In the early years of the Cold War, both Republicans and Democrats were fervent anti-communists. In those years self-described communists were not in the ascendant in American culture, to say the least. Even though Orwell was a self-described socialist, his dystopian novel was a critique of Soviet communism -- and Big Brother was based on Stalin.
Now, today Tea Party Republicans like to denounce Big Government, with special reference to the federal government. Granted their expression "Big Government" sounds a wee bit less personal than the expression "Big Brother" sounds. But their expression "Big Government" sounds even more ominous because it sounds like an impersonal force that threatens us. (QUESTION: Shouldn't we expect the federal government to grow in size as the population of the country grows in size? The country is bigger now than it was in the early years of our Republic.)
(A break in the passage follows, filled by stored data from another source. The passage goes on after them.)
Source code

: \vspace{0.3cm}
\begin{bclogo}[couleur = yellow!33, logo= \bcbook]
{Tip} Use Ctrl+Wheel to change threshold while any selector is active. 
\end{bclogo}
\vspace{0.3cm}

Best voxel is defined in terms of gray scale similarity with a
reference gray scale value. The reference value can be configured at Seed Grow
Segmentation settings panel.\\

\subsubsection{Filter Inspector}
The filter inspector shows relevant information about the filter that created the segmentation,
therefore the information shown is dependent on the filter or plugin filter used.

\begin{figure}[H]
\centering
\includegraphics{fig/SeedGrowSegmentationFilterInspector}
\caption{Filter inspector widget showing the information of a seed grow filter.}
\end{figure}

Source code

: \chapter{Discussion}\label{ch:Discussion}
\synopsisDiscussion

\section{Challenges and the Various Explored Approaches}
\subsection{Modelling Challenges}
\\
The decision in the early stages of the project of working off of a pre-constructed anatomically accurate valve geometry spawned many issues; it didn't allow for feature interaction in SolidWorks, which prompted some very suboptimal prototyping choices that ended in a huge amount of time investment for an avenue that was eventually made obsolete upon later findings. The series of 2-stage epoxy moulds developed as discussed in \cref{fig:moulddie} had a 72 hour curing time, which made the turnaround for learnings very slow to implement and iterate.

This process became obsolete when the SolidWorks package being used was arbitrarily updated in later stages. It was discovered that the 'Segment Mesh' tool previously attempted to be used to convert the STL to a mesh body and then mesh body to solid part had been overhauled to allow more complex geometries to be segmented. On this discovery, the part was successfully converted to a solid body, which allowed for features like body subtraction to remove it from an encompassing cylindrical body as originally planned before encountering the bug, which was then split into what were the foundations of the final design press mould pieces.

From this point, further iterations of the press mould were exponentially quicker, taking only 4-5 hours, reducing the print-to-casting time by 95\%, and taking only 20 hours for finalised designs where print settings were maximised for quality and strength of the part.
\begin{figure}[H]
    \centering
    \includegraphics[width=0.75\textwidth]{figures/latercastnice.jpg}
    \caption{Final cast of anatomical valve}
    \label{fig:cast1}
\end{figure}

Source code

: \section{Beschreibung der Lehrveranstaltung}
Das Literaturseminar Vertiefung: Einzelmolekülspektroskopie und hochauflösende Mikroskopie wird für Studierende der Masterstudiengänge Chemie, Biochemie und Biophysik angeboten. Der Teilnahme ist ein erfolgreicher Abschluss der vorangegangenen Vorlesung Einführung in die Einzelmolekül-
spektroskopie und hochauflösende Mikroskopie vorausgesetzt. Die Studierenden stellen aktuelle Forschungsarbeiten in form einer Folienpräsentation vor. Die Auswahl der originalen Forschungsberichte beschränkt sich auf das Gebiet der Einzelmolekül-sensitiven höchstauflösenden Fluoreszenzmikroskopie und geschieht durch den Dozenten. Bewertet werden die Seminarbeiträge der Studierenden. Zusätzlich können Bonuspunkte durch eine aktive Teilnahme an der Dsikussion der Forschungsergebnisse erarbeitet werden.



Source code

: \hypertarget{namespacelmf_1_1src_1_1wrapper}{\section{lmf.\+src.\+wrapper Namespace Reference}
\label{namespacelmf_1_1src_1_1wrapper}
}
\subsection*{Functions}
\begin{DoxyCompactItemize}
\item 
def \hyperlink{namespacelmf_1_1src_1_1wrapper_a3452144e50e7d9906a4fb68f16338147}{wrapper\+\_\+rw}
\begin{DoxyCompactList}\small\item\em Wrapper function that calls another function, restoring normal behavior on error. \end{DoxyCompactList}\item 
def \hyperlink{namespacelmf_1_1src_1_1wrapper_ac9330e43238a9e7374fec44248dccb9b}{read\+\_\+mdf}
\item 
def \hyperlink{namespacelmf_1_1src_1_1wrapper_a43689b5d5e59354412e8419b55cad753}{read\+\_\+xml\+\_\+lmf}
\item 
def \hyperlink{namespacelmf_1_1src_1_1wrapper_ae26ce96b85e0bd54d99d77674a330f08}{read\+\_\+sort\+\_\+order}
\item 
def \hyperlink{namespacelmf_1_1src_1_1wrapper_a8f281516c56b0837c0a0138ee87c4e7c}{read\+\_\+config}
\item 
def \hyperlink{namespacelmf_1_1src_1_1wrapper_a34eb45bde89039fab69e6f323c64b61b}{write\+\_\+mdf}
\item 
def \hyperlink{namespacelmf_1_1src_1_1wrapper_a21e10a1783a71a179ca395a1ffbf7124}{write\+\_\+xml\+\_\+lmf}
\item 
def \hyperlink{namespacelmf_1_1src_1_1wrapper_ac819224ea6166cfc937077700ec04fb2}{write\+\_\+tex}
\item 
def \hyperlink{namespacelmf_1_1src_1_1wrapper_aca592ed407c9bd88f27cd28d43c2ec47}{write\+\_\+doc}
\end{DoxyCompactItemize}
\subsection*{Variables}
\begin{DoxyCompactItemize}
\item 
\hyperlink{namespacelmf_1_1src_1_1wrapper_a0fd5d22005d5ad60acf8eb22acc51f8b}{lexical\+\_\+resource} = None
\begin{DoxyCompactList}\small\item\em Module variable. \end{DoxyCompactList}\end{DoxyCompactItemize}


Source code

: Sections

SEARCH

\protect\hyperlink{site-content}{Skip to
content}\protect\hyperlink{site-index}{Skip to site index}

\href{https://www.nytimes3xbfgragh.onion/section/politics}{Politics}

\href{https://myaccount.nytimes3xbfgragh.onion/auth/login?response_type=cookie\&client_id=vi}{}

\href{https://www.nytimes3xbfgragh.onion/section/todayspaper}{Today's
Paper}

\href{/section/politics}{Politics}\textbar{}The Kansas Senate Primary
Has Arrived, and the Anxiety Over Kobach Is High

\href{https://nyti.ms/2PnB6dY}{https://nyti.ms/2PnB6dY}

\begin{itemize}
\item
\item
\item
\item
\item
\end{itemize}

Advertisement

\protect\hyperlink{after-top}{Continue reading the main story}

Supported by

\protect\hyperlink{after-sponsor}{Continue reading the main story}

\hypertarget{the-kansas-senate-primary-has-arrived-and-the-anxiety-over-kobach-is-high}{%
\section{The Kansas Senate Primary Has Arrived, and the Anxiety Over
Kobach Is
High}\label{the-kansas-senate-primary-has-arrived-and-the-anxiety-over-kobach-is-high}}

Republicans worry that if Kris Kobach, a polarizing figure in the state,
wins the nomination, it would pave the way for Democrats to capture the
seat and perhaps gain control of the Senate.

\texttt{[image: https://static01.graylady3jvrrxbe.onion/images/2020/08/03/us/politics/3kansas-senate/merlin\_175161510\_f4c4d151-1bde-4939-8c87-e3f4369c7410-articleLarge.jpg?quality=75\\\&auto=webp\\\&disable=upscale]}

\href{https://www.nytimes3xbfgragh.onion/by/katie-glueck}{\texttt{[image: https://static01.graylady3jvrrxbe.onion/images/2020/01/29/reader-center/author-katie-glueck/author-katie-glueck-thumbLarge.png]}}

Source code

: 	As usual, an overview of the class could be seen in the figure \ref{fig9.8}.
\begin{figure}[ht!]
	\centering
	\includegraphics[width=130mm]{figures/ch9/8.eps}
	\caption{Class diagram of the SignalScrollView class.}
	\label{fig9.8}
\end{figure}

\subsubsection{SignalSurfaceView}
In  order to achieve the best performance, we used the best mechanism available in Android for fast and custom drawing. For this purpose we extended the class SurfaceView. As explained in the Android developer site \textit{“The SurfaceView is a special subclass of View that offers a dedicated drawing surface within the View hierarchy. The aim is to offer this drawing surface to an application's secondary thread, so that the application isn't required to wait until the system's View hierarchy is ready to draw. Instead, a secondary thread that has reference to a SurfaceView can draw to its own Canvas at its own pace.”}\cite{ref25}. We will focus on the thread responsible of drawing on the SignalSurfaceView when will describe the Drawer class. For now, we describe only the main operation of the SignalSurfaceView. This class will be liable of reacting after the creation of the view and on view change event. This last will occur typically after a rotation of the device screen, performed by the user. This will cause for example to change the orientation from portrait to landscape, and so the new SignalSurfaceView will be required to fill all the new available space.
Of course the recent revelations that Edward Snowden has made suggest that the National Security Agency is an Orwellian name for the National Surveillance Agency. As a result of his revelations about the NSA's surveillance, many progressives and liberals are concerned about this "big government" intrusion into the private lives of Americans. Ironically, many conservatives have defended this "big government" intrusion into the private lives of Americans.
So the typographic lesson I have drawn here is twofold:
(1) When conservatives denounce supposed intrusions of the federal government, they are denouncing "Big Government."
(2) When progressives and liberals denounce supposed intrusions of the federal government, they are denouncing "big government."